Britain's rescue plan makes available 50 billion pounds ($86 billion) of taxpayers' money for injection into its banks and, crucially, calls for underwriting interbank lending, which has all but frozen around the globe.
In an interview with the Observer newspaper on Sunday, Brown said he would try to broker a Europe-wide bail-out of banks modelled on his plan, warning that the 'stakes could not be higher' for jobs, mortgages and the future of the economy."
The Sunday Times newspaper said Britain will launch its biggest retail bank rescue on Monday when the four largest, HBOS, Royal Bank of Scotland, Lloyds TSB and Barclays, ask for a combined 35 billion pound ($60.5 billion) lifeline. [ID:nLC211306].
Other countries are also stepping up their game, with Australia and New Zealand guaranteeing bank deposits.

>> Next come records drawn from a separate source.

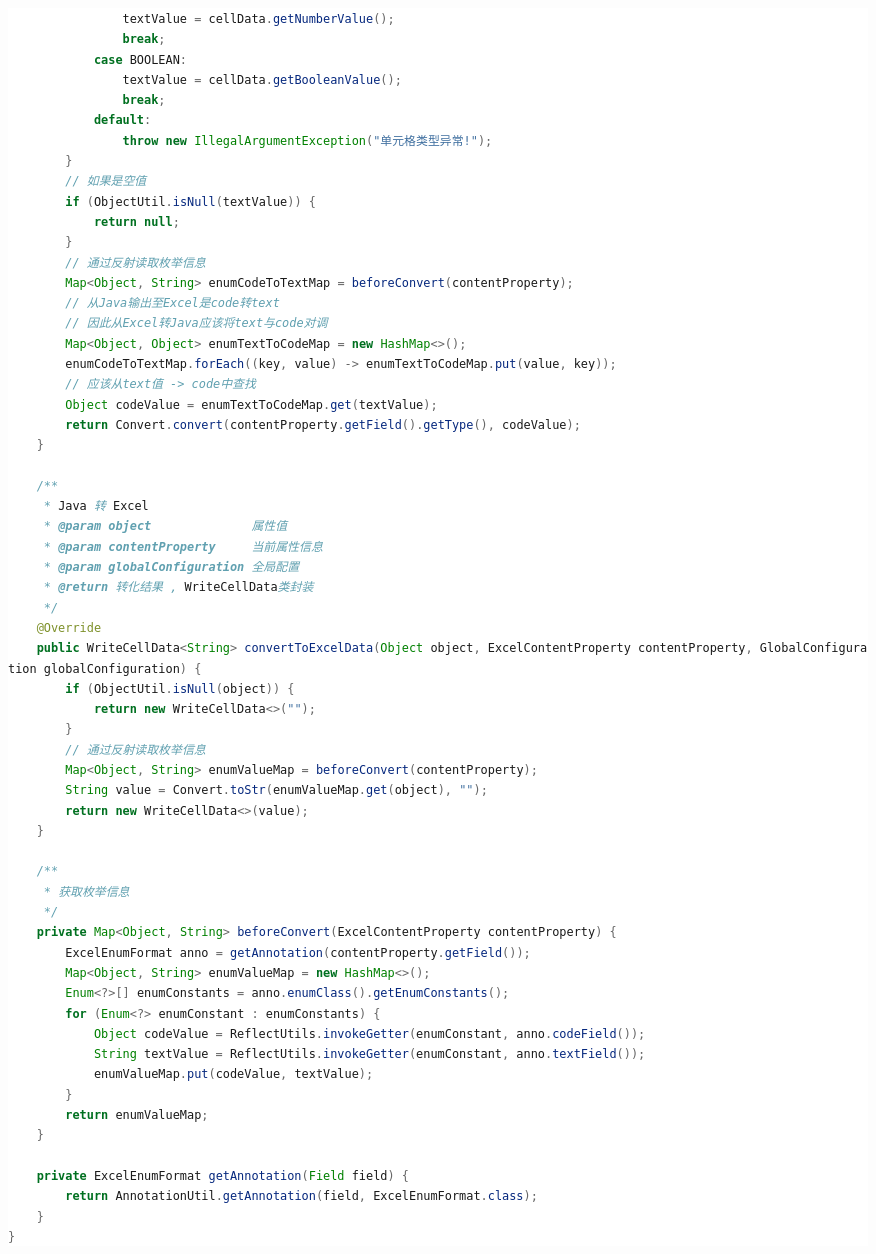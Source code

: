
 ```java
                textValue = cellData.getNumberValue();
                break;
            case BOOLEAN:
                textValue = cellData.getBooleanValue();
                break;
            default:
                throw new IllegalArgumentException("单元格类型异常!");
        }
        // 如果是空值
        if (ObjectUtil.isNull(textValue)) {
            return null;
        }
        // 通过反射读取枚举信息
        Map<Object, String> enumCodeToTextMap = beforeConvert(contentProperty);
        // 从Java输出至Excel是code转text
        // 因此从Excel转Java应该将text与code对调
        Map<Object, Object> enumTextToCodeMap = new HashMap<>();
        enumCodeToTextMap.forEach((key, value) -> enumTextToCodeMap.put(value, key));
        // 应该从text值 -> code中查找
        Object codeValue = enumTextToCodeMap.get(textValue);
        return Convert.convert(contentProperty.getField().getType(), codeValue);
    }

    /**
     * Java 转 Excel
     * @param object              属性值
     * @param contentProperty     当前属性信息
     * @param globalConfiguration 全局配置
     * @return 转化结果 , WriteCellData类封装
     */
    @Override
    public WriteCellData<String> convertToExcelData(Object object, ExcelContentProperty contentProperty, GlobalConfiguration globalConfiguration) {
        if (ObjectUtil.isNull(object)) {
            return new WriteCellData<>("");
        }
        // 通过反射读取枚举信息
        Map<Object, String> enumValueMap = beforeConvert(contentProperty);
        String value = Convert.toStr(enumValueMap.get(object), "");
        return new WriteCellData<>(value);
    }

    /**
     * 获取枚举信息
     */
    private Map<Object, String> beforeConvert(ExcelContentProperty contentProperty) {
        ExcelEnumFormat anno = getAnnotation(contentProperty.getField());
        Map<Object, String> enumValueMap = new HashMap<>();
        Enum<?>[] enumConstants = anno.enumClass().getEnumConstants();
        for (Enum<?> enumConstant : enumConstants) {
            Object codeValue = ReflectUtils.invokeGetter(enumConstant, anno.codeField());
            String textValue = ReflectUtils.invokeGetter(enumConstant, anno.textField());
            enumValueMap.put(codeValue, textValue);
        }
        return enumValueMap;
    }
    
    private ExcelEnumFormat getAnnotation(Field field) {
        return AnnotationUtil.getAnnotation(field, ExcelEnumFormat.class);
    }
}

```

On Saturday, media reports said Germany was readying a rescue package that could be worth up to $549 billion, including the injection of equity capital worth "double digit" billions into its banks and guarantees for interbank lending. [ID:nLB45144].
Still, question marks over the effectiveness of global efforts remained.
Dutch Finance Minister Wouter Bos criticised the G7 response to the crisis, saying on Saturday that while there was unity over the goals, there was nothing in the final statement from Washington about the instruments that would be used.
Bos lamented a lack of leadership and said the International Monetary Fund should play a leading role in finding solutions. (Additional reporting by James Mackenzie in Washington; Editing by Angus MacSwan)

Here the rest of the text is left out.